If I (an utter novice, on a budget, in a heavily urbanised area with limited space and time) can produce a modest crop, anyone can. So, I thought I’d pass a handful of foolproof tips.

  1. Get composting. All the organic waste from my home goes into a composter and back (eventually) on to the soil. My veggie patch gets a nourishing injection of nutrients – and a load of worms – with virtually no effort or expense. And I cut down on household waste. Find out if your local authority provides subsidised or free bins (most do).
  2. You don’t have to fritter lots on seeds and plants. Seek out council or volunteer-run garden centres, rather than relying on the likes of Homebase. These smaller nurseries aren’t so easy to find but they are much cheaper and their stock is usually better quality. Plus, like my nearest one, they often run outreach schemes for school children and vulnerable people, so you support their valuable work with your purchases.
  3. If you’re a space-poor gardening beginner, ponder a few factors when you’re deciding what to grow. Weigh up what you like to eat (doh!), versus what’s easy to grow and hardy should you neglect it, how much space it occupies, what it costs to buy in the supermarket and how tasty it is in shop-bought form. For instance, home-grown potatoes are delicious but they’re also patch-hoggers and relatively cheap to buy, so not always worth the effort.
  4. Fair enough, you want to make the most of your tiny plot but don’t get too excited and overplant. Give things space. A tomato plant on its own and tended to properly will produce more than three plants crammed into one pot.
  5. Start small and build your growing confidence with herbs. Mint, thyme, chives and rosemary are virtually failsafe. Keep in pots or troughs close to your kitchen so they’re within easy picking reach and you can benefit from the aroma on a balmy summer’s day.
  6. Gardening blogs and books can be intimidating. Get yourself some non-jargony guides and bookmarks; my favourites are fennelandfern.co.uk, The Thrifty Gardener by Alys Fowler and New Urban Farmer by Celia Brooks Brown.
  7. If you’re lucky enough to have space, get some bee-friendly, wildlife-alluring plants such as scabious, verbena and the mauve wallflower erysimum.
  8. And continuing on from that, don’t consign your crops to a hidden part of your plot; mix attractive-looking plants in with your flower beds.
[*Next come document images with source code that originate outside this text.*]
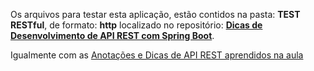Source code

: 

Os arquivos para testar esta aplicação, estão contidos na pasta: **TEST RESTful**, de formato: **http** localizado no repositório: [**Dicas de Desenvolvimento de API REST com Spring Boot**](https://github.com/DavidRufino/Minhas-Anotacoes-Santander-Bootcamp/tree/master/10%20Dicas%20de%20Desenvolvimento%20de%20API%20REST%20com%20Spring%20Boot).

Igualmente com as [Anotações e Dicas de API REST aprendidos na aula](https://github.com/DavidRufino/Minhas-Anotacoes-Santander-Bootcamp/blob/master/10%20Dicas%20de%20Desenvolvimento%20de%20API%20REST%20com%20Spring%20Boot/00%20Dicas%20de%20API%20REST%20com%20Spring%20Boot.md)

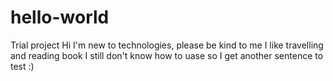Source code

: # hello-world
Trial project
Hi I'm new to technologies, please be kind to me
I like travelling and reading book 
I still don't know how to uase so I get another sentence to test :)
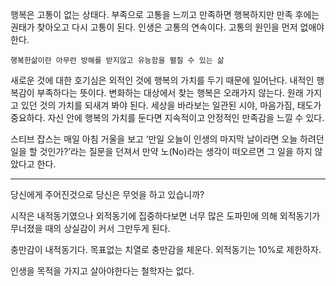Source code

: 행복은 고통이 없는 상태다.
부족으로 고통을 느끼고 만족하면 행복하지만 만족 후에는 권태가 찾아오고 다시 고통이 된다.
인생은 고통의 연속이다.
고통의 원인을 먼저 없애야한다.

`행복한삶이란 아무런 방해를 받지않고 유능함을 펼칠 수 있는 삶`

새로운 것에 대한 호기심은 외적인 것에 행복의 가치를 두기 때문에 일어난다. 내적인 행복감이 부족하다는 뜻이다. 변화하는 대상에서 찾는 행복은 오래가지 않는다.
원래 가지고 있던 것의 가치를 되새겨 봐야 된다. 세상을 바라보는 일관된 시야, 마음가짐, 태도가 중요하다. 자신 안에 행복의 가치를 둔다면 지속적이고 안정적인 만족감을 느낄 수 있다.

스티브 잡스는 매일 아침 거울을 보고 ‘만일 오늘이 인생의 마지막 날이라면 오늘 하려던 일을 할 것인가?’라는 질문을 던져서 만약 노(No)라는 생각이 떠오르면 그 일을 하지 않았다고 한다.

---
당신에게 주어진것으로 당신은 무엇을 하고 있습니까?

시작은 내적동기였으나 외적동기에 집중하다보면 너무 많은 도파민에 의해 외적동기가 무너졌을 때의 상실감이 커서 그만두게 된다.

충만감이 내적동기다. 목표없는 치열로 충만감을 체운다.
외적동기는 10%로 제한하자.

인생을 목적을 가지고 살아야한다는 철학자는 없다.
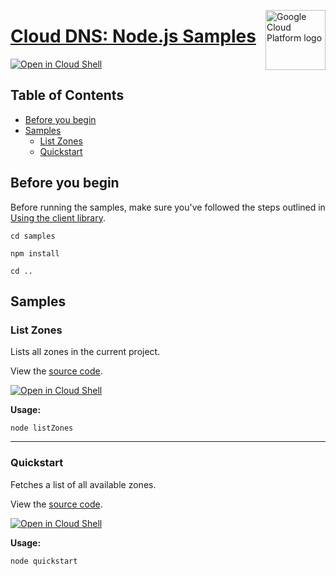 [//]: # "This README.md file is auto-generated, all changes to this file will be lost."
[//]: # "To regenerate it, use `python -m synthtool`."
<img src="https://avatars2.githubusercontent.com/u/2810941?v=3&s=96" alt="Google Cloud Platform logo" title="Google Cloud Platform" align="right" height="96" width="96"/>

# [Cloud DNS: Node.js Samples](https://github.com/googleapis/nodejs-dns)

[![Open in Cloud Shell][shell_img]][shell_link]



## Table of Contents

* [Before you begin](#before-you-begin)
* [Samples](#samples)
  * [List Zones](#list-zones)
  * [Quickstart](#quickstart)

## Before you begin

Before running the samples, make sure you've followed the steps outlined in
[Using the client library](https://github.com/googleapis/nodejs-dns#using-the-client-library).

`cd samples`

`npm install`

`cd ..`

## Samples



### List Zones

Lists all zones in the current project.

View the [source code](https://github.com/googleapis/nodejs-dns/blob/main/samples/listZones.js).

[![Open in Cloud Shell][shell_img]](https://console.cloud.google.com/cloudshell/open?git_repo=https://github.com/googleapis/nodejs-dns&page=editor&open_in_editor=samples/listZones.js,samples/README.md)

__Usage:__


`node listZones`


-----




### Quickstart

Fetches a list of all available zones.

View the [source code](https://github.com/googleapis/nodejs-dns/blob/main/samples/quickstart.js).

[![Open in Cloud Shell][shell_img]](https://console.cloud.google.com/cloudshell/open?git_repo=https://github.com/googleapis/nodejs-dns&page=editor&open_in_editor=samples/quickstart.js,samples/README.md)

__Usage:__


`node quickstart`






[shell_img]: https://gstatic.com/cloudssh/images/open-btn.png
[shell_link]: https://console.cloud.google.com/cloudshell/open?git_repo=https://github.com/googleapis/nodejs-dns&page=editor&open_in_editor=samples/README.md
[product-docs]: https://cloud.google.com/dns
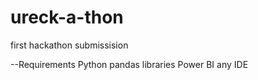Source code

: # ureck-a-thon
first hackathon submissision

--Requirements
Python
pandas libraries
Power BI
any IDE

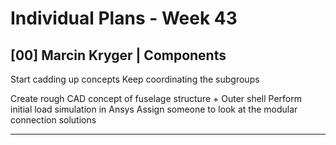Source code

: # Individual Plans - Week 43

## [00] Marcin Kryger | Components

Start cadding up concepts
Keep coordinating the subgroups

Create rough CAD concept of fuselage structure + Outer shell
Perform initial load simulation in Ansys
Assign someone to look at the modular connection solutions

---

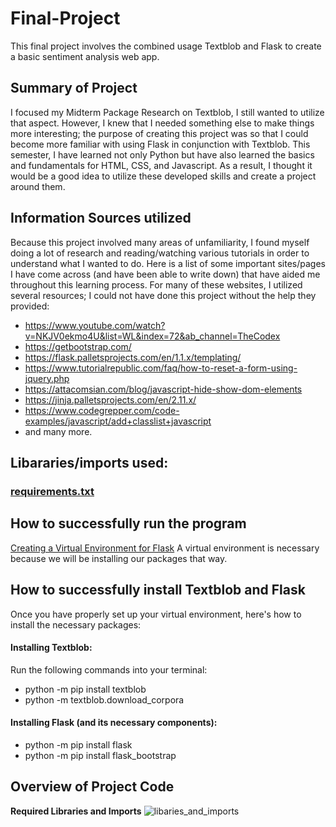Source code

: # Final-Project
This final project involves the combined usage Textblob and Flask to create a basic sentiment analysis web app. 

## Summary of Project
I focused my Midterm Package Research on Textblob, I still wanted to utilize that aspect. However, I knew that I needed something else to make things more interesting; the purpose of creating this project was so that I could become more familiar with using Flask in conjunction with Textblob. This semester, I have learned not only Python but have also learned the basics and fundamentals for HTML, CSS, and Javascript. As a result, I thought it would be a good idea to utilize these developed skills and create a project around them.

## Information Sources utilized
Because this project involved many areas of unfamiliarity, I found myself doing a lot of research and reading/watching various tutorials in order to understand what I wanted to do. Here is a list of some important sites/pages I have come across (and have been able to write down) that have aided me throughout this learning process. For many of these websites, I utilized several resources; I could not have done this project without the help they provided:
- https://www.youtube.com/watch?v=NKJV0ekmo4U&list=WL&index=72&ab_channel=TheCodex
- https://getbootstrap.com/
- https://flask.palletsprojects.com/en/1.1.x/templating/
- https://www.tutorialrepublic.com/faq/how-to-reset-a-form-using-jquery.php
- https://attacomsian.com/blog/javascript-hide-show-dom-elements
- https://jinja.palletsprojects.com/en/2.11.x/
- https://www.codegrepper.com/code-examples/javascript/add+classlist+javascript
- and many more.

## Libararies/imports used:
### [requirements.txt](https://github.com/ericzliu/Final-Project/blob/main/requirements.txt)

## How to successfully run the program
[Creating a Virtual Environment for Flask](https://code.visualstudio.com/docs/python/tutorial-flask)
A virtual environment is necessary because we will be installing our packages that way.

## How to successfully install Textblob and Flask
Once you have properly set up your virtual environment, here's how to install the necessary packages:
#### Installing Textblob:
Run the following commands into your terminal:
- python -m pip install textblob
- python -m textblob.download_corpora
#### Installing Flask (and its necessary components):
- python -m pip install flask
- python -m pip install flask_bootstrap

## Overview of Project Code
**Required Libraries and Imports**
![libaries_and_imports](https://user-images.githubusercontent.com/81776233/116954024-c78ff080-ac5c-11eb-8159-aa0deb4edb1a.png)



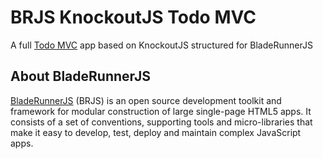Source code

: # BRJS KnockoutJS Todo MVC

A full [Todo MVC](http://todomvc.com) app based on KnockoutJS structured for BladeRunnerJS

## About BladeRunnerJS

[BladeRunnerJS](http://bladerunnerjs.org) (BRJS) is an open source development toolkit and framework for modular construction of large single-page HTML5 apps. It consists of a set of conventions, supporting tools and micro-libraries that make it easy to develop, test, deploy and maintain complex JavaScript apps.
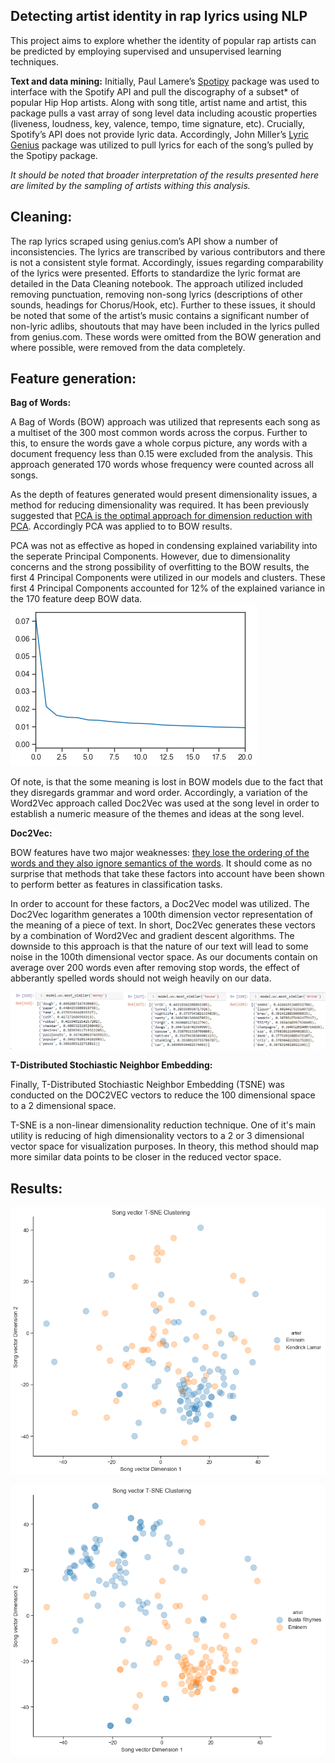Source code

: ﻿## Detecting artist identity in rap lyrics using NLP

This project aims to explore whether the identity of popular rap artists can be predicted by employing supervised and unsupervised learning techniques.

**Text and data mining:**
Initially, Paul Lamere’s [Spotipy](https://github.com/plamere/spotipy) package was used to interface with the Spotify API and pull the discography of a subset* of popular Hip Hop artists. Along with song title, artist name and artist, this package pulls a vast array of song level data including acoustic properties (liveness, loudness, key, valence, tempo, time signature, etc). Crucially, Spotify’s API does not provide lyric data. Accordingly, John Miller’s [Lyric Genius](https://github.com/johnwmillr/LyricsGenius) package was utilized to pull lyrics for each of the song’s pulled by the Spotipy package.

*It should be noted that broader interpretation of the results presented here are limited by the sampling of artists withing this analysis.*

## **Cleaning:**
The rap lyrics scraped using genius.com’s API show a number of inconsistencies. The lyrics are transcribed by various contributors and there is not a consistent style format. Accordingly, issues regarding comparability of the lyrics were presented. Efforts to standardize the lyric format are detailed in the Data Cleaning notebook. The approach utilized included removing punctuation, removing non-song lyrics (descriptions of other sounds, headings for Chorus/Hook, etc). Further to these issues, it should be noted that some of the artist’s music contains a significant number of non-lyric adlibs, shoutouts that may have been included in the lyrics pulled from genius.com. These words were omitted from the BOW generation and where possible, were removed from the data completely.

## Feature generation:

**Bag of Words:**

A Bag of Words (BOW) approach was utilized that represents each song as a multiset of the 300 most common words across the corpus. Further to this, to ensure the words gave a whole corpus picture, any words with a document frequency less than 0.15 were excluded from the analysis. This approach generated 170 words whose frequency were counted across all songs.

As the depth of features generated would present dimensionality issues, a method for reducing dimensionality was required. It has been previously suggested that [PCA is the optimal approach for dimension reduction with PCA](http://cs229.stanford.edu/proj2017/final-reports/5163902.pdf). Accordingly PCA was applied to to BOW results.

PCA was not as effective as hoped in condensing explained variability into the seperate Principal Components. However, due to dimensionality concerns and the strong possibility of overfitting to the BOW results, the first 4 Principal Components were utilized in our models and clusters. These first 4 Principal Components accounted for 12% of the explained variance in the 170 feature deep BOW data.
![pcaimage.png](https://github.com/seanmcmanus13/Portfolio/blob/master/Using%20Doc2Vec,%20TSNE,%20BOW%20and%20PCA%20to%20predict%20artist%20identity%20in%20rap%20songs/Images/pcaimage.png?raw=true)

Of note, is that the some meaning is lost in BOW models due to the fact that they disregards grammar and word order. Accordingly, a variation of the Word2Vec approach called Doc2Vec was used at the song level in order to establish a numeric measure of the themes and ideas at the song level.

**Doc2Vec:**

BOW features have two major weaknesses: [they lose the ordering of the words and they also ignore semantics of the words](https://cs.stanford.edu/~quocle/paragraph_vector.pdf). It should come as no surprise that methods that take these factors into account have been shown to perform better as features in classification tasks.

In order to account for these factors, a Doc2Vec model was utilized. The Doc2Vec logarithm generates a 100th dimension vector representation of the meaning of a piece of text. In short, Doc2Vec generates these vectors by a combination of Word2Vec and gradient descent algorithms. The downside to this approach is that the nature of our text will lead to some noise in the 100th dimensional vector space. As our documents contain on average over 200 words even after removing stop words, the effect of abberantly spelled words should not weigh heavily on our data.

![Our model seems appropriately trained to the corpus](https://github.com/seanmcmanus13/Portfolio/blob/master/Using%20Doc2Vec,%20TSNE,%20BOW%20and%20PCA%20to%20predict%20artist%20identity%20in%20rap%20songs/Images/wordvectors.png?raw=true)

**T-Distributed Stochiastic Neighbor Embedding:**

Finally, T-Distributed Stochiastic Neighbor Embedding (TSNE) was conducted on the DOC2VEC vectors to reduce the 100 dimensional space to a 2 dimensional space.

T-SNE is a non-linear dimensionality reduction technique. One of it's main utility is reducing of high dimensionality vectors to a 2 or 3 dimensional vector space for visualization purposes. In theory, this method should map more similar data points to be closer in the reduced vector space.

## Results:


![Eminem songs show similar but distinct clustering to those of Kendrick Lamar](https://github.com/seanmcmanus13/Portfolio/blob/master/Using%20Doc2Vec,%20TSNE,%20BOW%20and%20PCA%20to%20predict%20artist%20identity%20in%20rap%20songs/Images/emken.png?raw=true)

![A comparison between Busta Rhymes and Eminem shows even more distinct clustering](https://github.com/seanmcmanus13/Portfolio/blob/master/Using%20Doc2Vec,%20TSNE,%20BOW%20and%20PCA%20to%20predict%20artist%20identity%20in%20rap%20songs/Images/bustaem.png?raw=true)
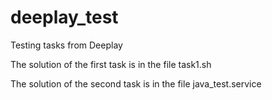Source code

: # deeplay_test
Testing tasks from Deeplay

The solution of the first task is in the file task1.sh

The solution of the second task is in the file java_test.service

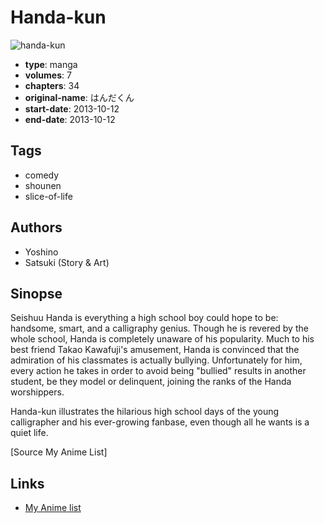 # Handa-kun

![handa-kun](https://cdn.myanimelist.net/images/manga/1/137793.jpg)

-   **type**: manga
-   **volumes**: 7
-   **chapters**: 34
-   **original-name**: はんだくん
-   **start-date**: 2013-10-12
-   **end-date**: 2013-10-12

## Tags

-   comedy
-   shounen
-   slice-of-life

## Authors

-   Yoshino
-   Satsuki (Story & Art)

## Sinopse

Seishuu Handa is everything a high school boy could hope to be: handsome, smart, and a calligraphy genius. Though he is revered by the whole school, Handa is completely unaware of his popularity. Much to his best friend Takao Kawafuji's amusement, Handa is convinced that the admiration of his classmates is actually bullying. Unfortunately for him, every action he takes in order to avoid being "bullied" results in another student, be they model or delinquent, joining the ranks of the Handa worshippers.

Handa-kun illustrates the hilarious high school days of the young calligrapher and his ever-growing fanbase, even though all he wants is a quiet life.

[Source My Anime List]

## Links

-   [My Anime list](https://myanimelist.net/manga/60801/Handa-kun)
The inky green leaves of cavallo nero and rainbow-coloured Swiss chard deserve top billing, for example.
  9. Urban foxes are nothing short of a pesky nuisance. Deter them and their voracious digging by planting plenty of spikey plants, avoiding fish, blood or bone meal fertilisers (which they mistake for buried food) and cultivating any delicate crops like lettuce in table top troughs. See www.harrodhorticultural.com.
  10. Irrespective of whether there’s a hosepipe ban, be water wise. Get yourself a cheap and unobtrusive slimline water butt. And use nettles as a thrifty plant food; how-to details here.